Your officers were able to find and critically wound suspect Paul Ciancia within minutes on Nov. 1. Are you pleased with the way they responded?
I was very happy with their response — how quickly the responded, how decisively they responded, how they reverted to their training that they had received in dealing with these types of incidents. This is not something we never considered happening here at the airport. We had trained extensively for it. Their training kicked in and they responded appropriately and they were able to address the threat as quickly and effectively as possible.
Where’d the officers come from?
They came from everywhere. All around the terminals here at the airport. In addition to the people I have at fixed posts, I have people in cars, I have motorcycle officers, I have Segways. We had a good response and quick response.
How were they able to find the shooter so quickly?
My dispatchers did a great job. The initial (emergency) call from an airport employee was on a cell phone. The level of excitement in that gentleman’s voice made it tough to figure out what was happening. But the call taker was very calm, took the information and passed it along to the dispatcher who dispatched the units out. The level of professionalism on the radio frequency was amazing.
How many officers engaged in the Terminal 3 gunfight?
There was about six of them actually. They came in right behind each other, within seconds of each other and at some point formed up and moved toward the threat. We are not like a fire department when you come in like an engine company and you have six people and they are all entering at the same time. Our officers are in cars, on foot and on motorcycles and they all respond as individuals. Then they collectively come together and go toward the threat.
As the gunfight progressed through Terminal 3, were passengers still in danger?
Most people had tried to find cover in some way. We had a big group of people that exited the terminal and got onto the airfield looking for safety. Quite a few people found shelter in bathrooms and broom closets and restaurants and anywhere they could go to get out of the way of the suspect as he fired in the terminal.
How did TSA officers respond while the chase was taking place?
The TSA officers that were at that screening station did what I would want them to do. When the shots rang out in the ticketing level, they ushered passengers away from that screening station and away from where the shots were coming from. They took care of those passengers. They didn’t hesitate. It wasn’t just worrying about themselves. It was, ‘How to do we get people safely out of the way. From the little i do know and from the surveillance footage I’ve seen, there are some real heroes among the TSA officers.
Did the chase go as well as it it could have?
I think so.
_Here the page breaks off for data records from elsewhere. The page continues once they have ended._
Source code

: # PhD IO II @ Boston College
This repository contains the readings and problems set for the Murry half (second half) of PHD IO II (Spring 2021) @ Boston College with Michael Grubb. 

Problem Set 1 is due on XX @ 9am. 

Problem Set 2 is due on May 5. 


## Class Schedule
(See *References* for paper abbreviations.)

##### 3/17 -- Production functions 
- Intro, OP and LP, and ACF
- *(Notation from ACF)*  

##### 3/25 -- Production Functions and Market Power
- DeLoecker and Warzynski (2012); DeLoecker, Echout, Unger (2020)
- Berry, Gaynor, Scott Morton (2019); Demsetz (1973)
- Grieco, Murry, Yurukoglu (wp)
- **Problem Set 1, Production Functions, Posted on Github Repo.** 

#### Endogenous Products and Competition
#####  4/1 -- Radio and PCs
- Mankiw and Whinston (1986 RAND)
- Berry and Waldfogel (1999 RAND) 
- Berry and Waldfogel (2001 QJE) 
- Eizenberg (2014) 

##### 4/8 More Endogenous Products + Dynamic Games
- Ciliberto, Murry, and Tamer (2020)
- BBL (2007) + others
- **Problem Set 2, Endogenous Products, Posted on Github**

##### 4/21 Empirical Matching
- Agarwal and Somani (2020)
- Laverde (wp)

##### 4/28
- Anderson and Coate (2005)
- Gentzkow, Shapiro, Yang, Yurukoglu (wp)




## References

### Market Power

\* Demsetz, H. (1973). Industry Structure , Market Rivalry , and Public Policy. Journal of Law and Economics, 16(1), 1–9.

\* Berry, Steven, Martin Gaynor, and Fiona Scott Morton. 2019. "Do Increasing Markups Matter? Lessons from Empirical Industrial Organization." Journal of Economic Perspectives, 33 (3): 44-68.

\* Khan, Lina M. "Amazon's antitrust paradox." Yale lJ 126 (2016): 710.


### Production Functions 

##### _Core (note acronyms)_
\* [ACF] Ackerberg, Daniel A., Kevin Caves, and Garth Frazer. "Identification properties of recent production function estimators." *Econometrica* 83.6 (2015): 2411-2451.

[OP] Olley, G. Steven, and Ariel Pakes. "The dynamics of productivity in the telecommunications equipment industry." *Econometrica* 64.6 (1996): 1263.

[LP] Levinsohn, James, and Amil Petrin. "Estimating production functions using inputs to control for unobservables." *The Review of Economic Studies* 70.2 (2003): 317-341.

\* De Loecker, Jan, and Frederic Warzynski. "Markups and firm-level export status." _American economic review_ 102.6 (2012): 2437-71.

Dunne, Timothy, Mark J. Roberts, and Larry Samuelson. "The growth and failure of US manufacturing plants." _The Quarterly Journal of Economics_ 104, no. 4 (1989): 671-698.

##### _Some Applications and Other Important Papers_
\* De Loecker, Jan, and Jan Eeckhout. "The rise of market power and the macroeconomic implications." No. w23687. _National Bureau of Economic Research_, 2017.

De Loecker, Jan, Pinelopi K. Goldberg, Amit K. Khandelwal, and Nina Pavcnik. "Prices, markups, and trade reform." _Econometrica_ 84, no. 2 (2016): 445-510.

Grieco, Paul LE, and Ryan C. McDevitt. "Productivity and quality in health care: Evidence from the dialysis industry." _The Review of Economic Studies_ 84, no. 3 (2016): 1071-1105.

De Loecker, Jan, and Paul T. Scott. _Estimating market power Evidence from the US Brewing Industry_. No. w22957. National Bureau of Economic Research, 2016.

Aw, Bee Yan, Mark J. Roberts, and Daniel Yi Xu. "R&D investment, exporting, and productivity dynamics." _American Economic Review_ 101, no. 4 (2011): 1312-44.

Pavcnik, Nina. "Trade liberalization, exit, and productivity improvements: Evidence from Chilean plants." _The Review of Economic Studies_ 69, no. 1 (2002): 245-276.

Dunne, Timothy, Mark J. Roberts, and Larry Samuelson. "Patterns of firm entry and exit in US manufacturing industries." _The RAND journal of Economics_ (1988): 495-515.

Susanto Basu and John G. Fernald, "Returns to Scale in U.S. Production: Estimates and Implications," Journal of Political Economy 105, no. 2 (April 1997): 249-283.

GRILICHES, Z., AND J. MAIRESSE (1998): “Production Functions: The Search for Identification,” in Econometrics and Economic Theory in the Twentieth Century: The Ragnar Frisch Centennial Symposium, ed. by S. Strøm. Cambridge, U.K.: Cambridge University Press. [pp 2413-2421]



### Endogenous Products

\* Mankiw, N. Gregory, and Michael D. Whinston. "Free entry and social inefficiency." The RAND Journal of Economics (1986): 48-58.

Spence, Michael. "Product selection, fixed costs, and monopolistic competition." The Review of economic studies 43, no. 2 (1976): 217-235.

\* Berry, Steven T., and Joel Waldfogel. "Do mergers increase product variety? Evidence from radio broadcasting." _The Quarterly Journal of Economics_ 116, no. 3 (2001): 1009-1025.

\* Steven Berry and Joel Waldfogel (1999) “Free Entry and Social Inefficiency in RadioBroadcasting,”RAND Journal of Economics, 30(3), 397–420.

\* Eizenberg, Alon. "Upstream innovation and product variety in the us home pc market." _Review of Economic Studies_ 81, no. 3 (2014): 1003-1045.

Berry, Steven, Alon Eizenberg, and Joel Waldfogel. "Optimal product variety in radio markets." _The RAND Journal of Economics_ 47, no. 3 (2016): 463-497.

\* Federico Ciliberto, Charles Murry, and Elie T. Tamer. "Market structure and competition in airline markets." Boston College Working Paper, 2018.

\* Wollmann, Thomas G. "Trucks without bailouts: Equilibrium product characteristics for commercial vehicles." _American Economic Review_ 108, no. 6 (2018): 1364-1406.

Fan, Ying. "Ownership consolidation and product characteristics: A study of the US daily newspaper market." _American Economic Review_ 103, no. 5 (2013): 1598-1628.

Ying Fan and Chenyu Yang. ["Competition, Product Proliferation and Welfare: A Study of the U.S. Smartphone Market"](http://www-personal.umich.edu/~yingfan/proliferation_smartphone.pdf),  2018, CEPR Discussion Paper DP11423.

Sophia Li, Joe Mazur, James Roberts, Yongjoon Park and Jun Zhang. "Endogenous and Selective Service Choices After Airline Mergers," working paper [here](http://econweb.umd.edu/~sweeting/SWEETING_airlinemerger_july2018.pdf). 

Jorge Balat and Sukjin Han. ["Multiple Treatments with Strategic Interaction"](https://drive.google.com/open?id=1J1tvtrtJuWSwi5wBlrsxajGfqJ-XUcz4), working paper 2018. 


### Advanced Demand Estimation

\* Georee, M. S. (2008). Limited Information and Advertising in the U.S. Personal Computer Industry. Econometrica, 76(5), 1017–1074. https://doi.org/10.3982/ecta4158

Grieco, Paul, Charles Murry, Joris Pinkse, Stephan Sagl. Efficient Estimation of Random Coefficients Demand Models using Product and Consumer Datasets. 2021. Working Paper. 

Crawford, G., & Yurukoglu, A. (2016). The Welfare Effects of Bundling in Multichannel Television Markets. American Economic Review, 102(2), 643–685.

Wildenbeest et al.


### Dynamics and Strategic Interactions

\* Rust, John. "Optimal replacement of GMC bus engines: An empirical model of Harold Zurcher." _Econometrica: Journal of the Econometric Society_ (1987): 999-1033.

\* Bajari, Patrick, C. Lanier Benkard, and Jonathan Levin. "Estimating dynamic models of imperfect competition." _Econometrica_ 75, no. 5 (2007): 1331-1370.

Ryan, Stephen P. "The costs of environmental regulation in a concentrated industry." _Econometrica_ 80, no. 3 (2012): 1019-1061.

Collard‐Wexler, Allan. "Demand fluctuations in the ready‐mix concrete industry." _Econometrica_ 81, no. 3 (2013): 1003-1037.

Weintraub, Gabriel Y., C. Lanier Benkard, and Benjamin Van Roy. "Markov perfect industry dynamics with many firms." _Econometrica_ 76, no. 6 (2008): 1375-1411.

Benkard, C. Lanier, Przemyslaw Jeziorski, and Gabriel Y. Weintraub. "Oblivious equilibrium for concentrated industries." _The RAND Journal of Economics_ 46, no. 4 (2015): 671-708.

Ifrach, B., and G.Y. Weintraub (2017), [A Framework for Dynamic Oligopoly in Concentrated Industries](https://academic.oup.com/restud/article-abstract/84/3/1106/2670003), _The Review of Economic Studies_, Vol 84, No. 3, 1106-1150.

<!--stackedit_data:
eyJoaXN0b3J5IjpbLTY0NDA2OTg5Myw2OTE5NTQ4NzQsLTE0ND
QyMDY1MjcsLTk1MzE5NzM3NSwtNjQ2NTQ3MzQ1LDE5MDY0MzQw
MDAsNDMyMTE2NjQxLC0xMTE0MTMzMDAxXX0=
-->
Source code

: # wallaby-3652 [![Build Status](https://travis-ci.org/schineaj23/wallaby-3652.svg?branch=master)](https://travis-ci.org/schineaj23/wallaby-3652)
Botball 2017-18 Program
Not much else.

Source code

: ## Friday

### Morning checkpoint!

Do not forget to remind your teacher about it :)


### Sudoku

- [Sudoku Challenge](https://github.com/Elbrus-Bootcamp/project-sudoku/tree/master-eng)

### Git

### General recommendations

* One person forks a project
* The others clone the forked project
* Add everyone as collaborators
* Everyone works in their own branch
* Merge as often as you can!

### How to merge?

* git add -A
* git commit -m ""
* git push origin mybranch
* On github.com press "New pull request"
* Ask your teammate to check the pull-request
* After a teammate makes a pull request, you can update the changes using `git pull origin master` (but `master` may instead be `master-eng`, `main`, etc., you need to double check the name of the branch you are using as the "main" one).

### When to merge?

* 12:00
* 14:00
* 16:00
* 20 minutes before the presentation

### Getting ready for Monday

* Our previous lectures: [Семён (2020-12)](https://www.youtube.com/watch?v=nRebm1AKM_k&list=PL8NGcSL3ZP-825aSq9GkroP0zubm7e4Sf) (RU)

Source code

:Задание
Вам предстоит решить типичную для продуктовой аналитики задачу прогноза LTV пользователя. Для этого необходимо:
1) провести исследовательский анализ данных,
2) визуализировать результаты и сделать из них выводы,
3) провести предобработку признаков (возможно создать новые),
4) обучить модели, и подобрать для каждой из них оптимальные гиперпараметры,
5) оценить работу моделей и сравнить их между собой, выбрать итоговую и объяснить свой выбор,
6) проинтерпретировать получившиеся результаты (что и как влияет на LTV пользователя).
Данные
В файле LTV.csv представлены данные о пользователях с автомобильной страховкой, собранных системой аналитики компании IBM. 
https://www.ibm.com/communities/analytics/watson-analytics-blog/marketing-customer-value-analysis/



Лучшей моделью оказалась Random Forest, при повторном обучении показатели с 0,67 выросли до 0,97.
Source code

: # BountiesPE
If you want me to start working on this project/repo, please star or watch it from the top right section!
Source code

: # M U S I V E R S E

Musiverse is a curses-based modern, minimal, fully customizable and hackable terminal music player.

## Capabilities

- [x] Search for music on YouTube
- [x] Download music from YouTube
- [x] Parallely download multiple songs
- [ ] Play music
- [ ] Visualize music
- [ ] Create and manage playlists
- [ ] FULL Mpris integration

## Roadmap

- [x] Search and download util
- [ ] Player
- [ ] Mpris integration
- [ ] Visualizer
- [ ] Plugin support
The response was immediate. From the time that incident occurred to the time that the gunman was stopped, it was just a matter of minutes. In a big airport like this, to be able to respond that quickly and to stop that kind of a threat that quickly is — I don’t want to say unusual — but it’s really what we hoped to see. A lot of things went really well for us in that regard.
Some people have expressed surprise that this could happen in an airport, considering all the extra security at LAX. What’s your response to that?
I don’t think there’s anywhere in the world where you could absolutely stop someone who is hellbent on destruction. Last month I took a tour to Israel with a law enforcement delegation. We visited a lot of different places in Israel where security is a main issue including Ben Gurion Airport airport in Tel Aviv. We sat through a significant briefing on security and toured the airport and watched and looked at how they did it. In airport security circles, Ben Gurion is the gold standard of airports. I just remember the last part of their presentation, the final slide they showed me in a Power Point. They said in big red bold letters, ‘nothing is 100 percent.’ And unfortunately, in a society where you are trying to balance peoples’ ability to travel and to remain free to move about, you are also going to have vulnerabilities as a result of that.